Washington's enigmatic Haft family is at it again-tilting at windmills, confounding the press and securities analysts and making money -- lots of it.
Herbert Haft, his wife Gloria and their son, Robert -- the principal owners of Dart Group Corp. and related companies, Crown Books and Trak Auto -- rekindled speculation in one of retailing's biggest guessing games last week when they disclosed ownership of 6 percent of the stock in Safeway Stores Inc.
Will Herbert Haft take control of Safeway, move its headquarters to Landover and, with his knowledge of the region's consumer market, clobber corporate neighbor and former drug chain competitor Giant Food Inc.? The percentages say bet the bankroll against all the beans, bananas and broccoli in Safeway's stores that the Hafts won't be in control of the nation's biggest supermarket chain a year from now.
It's also a safe bet that the Hafts will walk away with a handsome return on their investment in Safeway and that they will send another chief executive scrambling for his book on antitakeover strategies.
The Hafts eventually will buy a regional or national retail company, if they don't start another discount operation in some yet unidentified niche. Herbert Haft has stated on several occasions, after selling the Dart Drug Corp. retail chain, that Dart Group wants to buy another retail company.
For the time being, however, the Hafts appear to be more interested in playing a high-stakes investment game. If they fail in an attempt to take over a major national retail chain, they can always sell their holdings in that company at a profit and continue their search for an easier mark. Their attempts to date have fallen into a well-defined pattern. First, Dart Group flirted with a bid to acquire May Department Stores Co. It subsequently initiated abortive attempts to buy Jack Eckerd Corp. and Revco D.S. Inc., two leading drug chains, and tried unsuccessfully to take over giant Beatrice Cos.

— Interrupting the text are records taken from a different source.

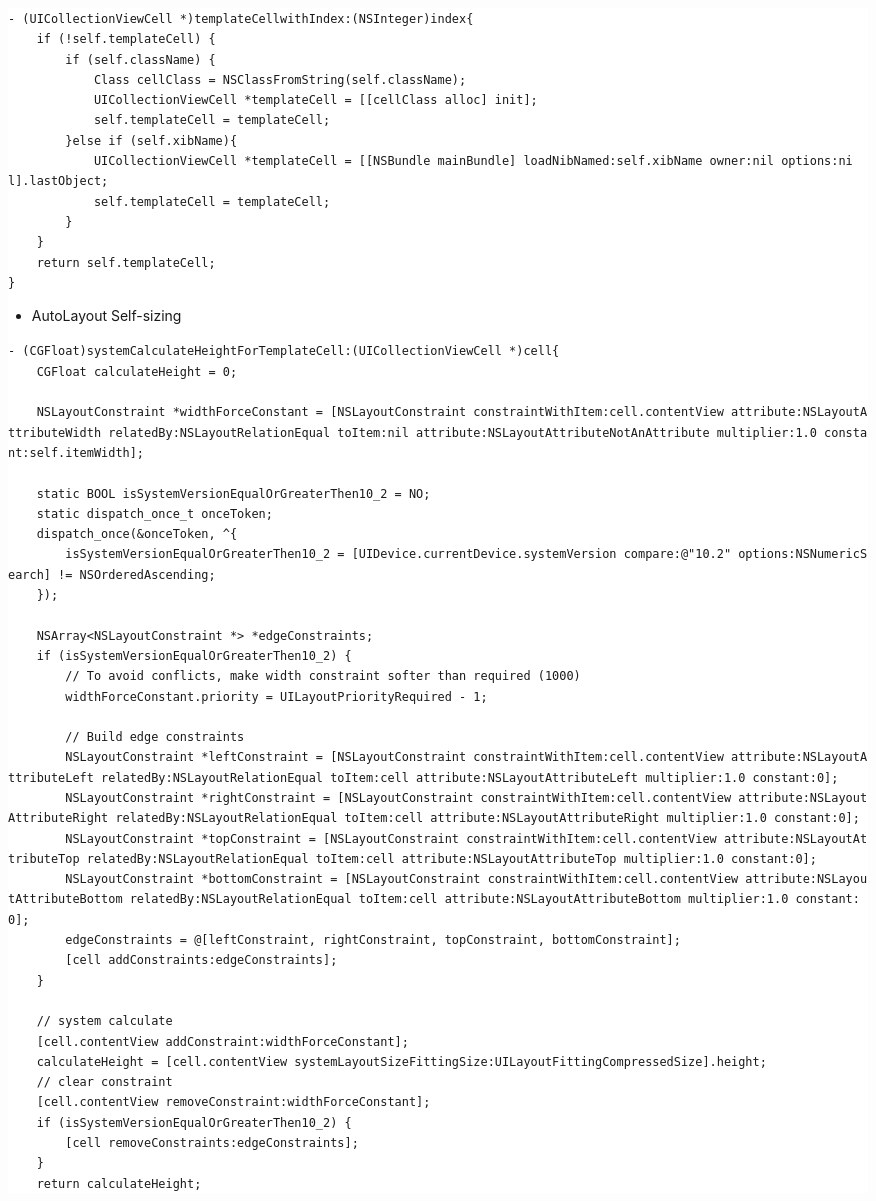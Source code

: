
 ```
- (UICollectionViewCell *)templateCellwithIndex:(NSInteger)index{
    if (!self.templateCell) {
        if (self.className) {
            Class cellClass = NSClassFromString(self.className);
            UICollectionViewCell *templateCell = [[cellClass alloc] init];
            self.templateCell = templateCell;
        }else if (self.xibName){
            UICollectionViewCell *templateCell = [[NSBundle mainBundle] loadNibNamed:self.xibName owner:nil options:nil].lastObject;
            self.templateCell = templateCell;
        }
    }
    return self.templateCell;
}
```
* AutoLayout Self-sizing
```
- (CGFloat)systemCalculateHeightForTemplateCell:(UICollectionViewCell *)cell{
    CGFloat calculateHeight = 0;
    
    NSLayoutConstraint *widthForceConstant = [NSLayoutConstraint constraintWithItem:cell.contentView attribute:NSLayoutAttributeWidth relatedBy:NSLayoutRelationEqual toItem:nil attribute:NSLayoutAttributeNotAnAttribute multiplier:1.0 constant:self.itemWidth];

    static BOOL isSystemVersionEqualOrGreaterThen10_2 = NO;
    static dispatch_once_t onceToken;
    dispatch_once(&onceToken, ^{
        isSystemVersionEqualOrGreaterThen10_2 = [UIDevice.currentDevice.systemVersion compare:@"10.2" options:NSNumericSearch] != NSOrderedAscending;
    });
    
    NSArray<NSLayoutConstraint *> *edgeConstraints;
    if (isSystemVersionEqualOrGreaterThen10_2) {
        // To avoid conflicts, make width constraint softer than required (1000)
        widthForceConstant.priority = UILayoutPriorityRequired - 1;

        // Build edge constraints
        NSLayoutConstraint *leftConstraint = [NSLayoutConstraint constraintWithItem:cell.contentView attribute:NSLayoutAttributeLeft relatedBy:NSLayoutRelationEqual toItem:cell attribute:NSLayoutAttributeLeft multiplier:1.0 constant:0];
        NSLayoutConstraint *rightConstraint = [NSLayoutConstraint constraintWithItem:cell.contentView attribute:NSLayoutAttributeRight relatedBy:NSLayoutRelationEqual toItem:cell attribute:NSLayoutAttributeRight multiplier:1.0 constant:0];
        NSLayoutConstraint *topConstraint = [NSLayoutConstraint constraintWithItem:cell.contentView attribute:NSLayoutAttributeTop relatedBy:NSLayoutRelationEqual toItem:cell attribute:NSLayoutAttributeTop multiplier:1.0 constant:0];
        NSLayoutConstraint *bottomConstraint = [NSLayoutConstraint constraintWithItem:cell.contentView attribute:NSLayoutAttributeBottom relatedBy:NSLayoutRelationEqual toItem:cell attribute:NSLayoutAttributeBottom multiplier:1.0 constant:0];
        edgeConstraints = @[leftConstraint, rightConstraint, topConstraint, bottomConstraint];
        [cell addConstraints:edgeConstraints];
    }
    
    // system calculate
    [cell.contentView addConstraint:widthForceConstant];
    calculateHeight = [cell.contentView systemLayoutSizeFittingSize:UILayoutFittingCompressedSize].height;
    // clear constraint
    [cell.contentView removeConstraint:widthForceConstant];
    if (isSystemVersionEqualOrGreaterThen10_2) {
        [cell removeConstraints:edgeConstraints];
    }
    return calculateHeight;
```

Safeway has vowed to fight a takeover attempt by a newly formed entity owned by the Hafts. If this latest takeover bid fails, the Hafts will simply fold their tent, collect a huge profit on their investment in Safeway -- analysts estimate a gain of at least $12 million -- and take their mouse-tries-to-swallow-elephant act to a friendlier boardroom.
It might become necessary along the way to establish stronger credibility in the investment community and retail industry, however. Securities analysts often complain that they know little about Trak Auto and Crown Books because company officials refuse to talk to them, a complaint that made the rounds when the Hafts owned Dart Drug.
"They don't talk to us, and I don't know anybody they do talk to," one analyst said.
"Herbie is sort of the Greta Garbo of the corporate world," said Eliot H. Benson, vice president and director of research at Ferris & Co. Inc.
Meanwhile, analysts and other observers continue to wonder why the inscrutable Hafts would sell a fairly successful regional retail drug chain, only to go shopping later for another drugstore chain. The fact that Drug Fair, a competitor under previous owners, was a candidate for a buyout made the move all the more intriguing.
A bigger question, it seems, is whether the Hafts can successfully apply their expertise in operating specialty discount books and auto parts stores to managing major national retail chains with vastly different markets, merchandise lines and distribution networks. A persuasive and attractive offer for another retail company could make that a moot question. Still, given Dart Group's refusal to open up to the investment community, officials might be hard-pressed to sell their retail prowess to investors, especially in the wake of recent performances by Haft-controlled companies.
"They've not had tremendous successes with these new ventures, as far as the public is concerned," one analyst observed.
Not only have Dart Group's earnings fallen sharply (74 percent) in this year's first quarter, but Trak Auto's net income was down a whopping 75 percent last year and off 22 percent in the most recent quarter. Trak Auto West, the division that was partly owned by Thrifty Corp., has been plagued by losses the past three years. Trak West's performance is all the more disappointing because the elder Haft had counted heavily on the Los Angeles market's huge concentration of autos to produce outstanding results.
In the meantime, Crown Books' income increased marginally in the last quarter after declining slightly in the prior period.
Dart Group's earnings might not affect its quest for a new company but its goal of becoming a major national retailer might hinge on credibility as much as it does buying power.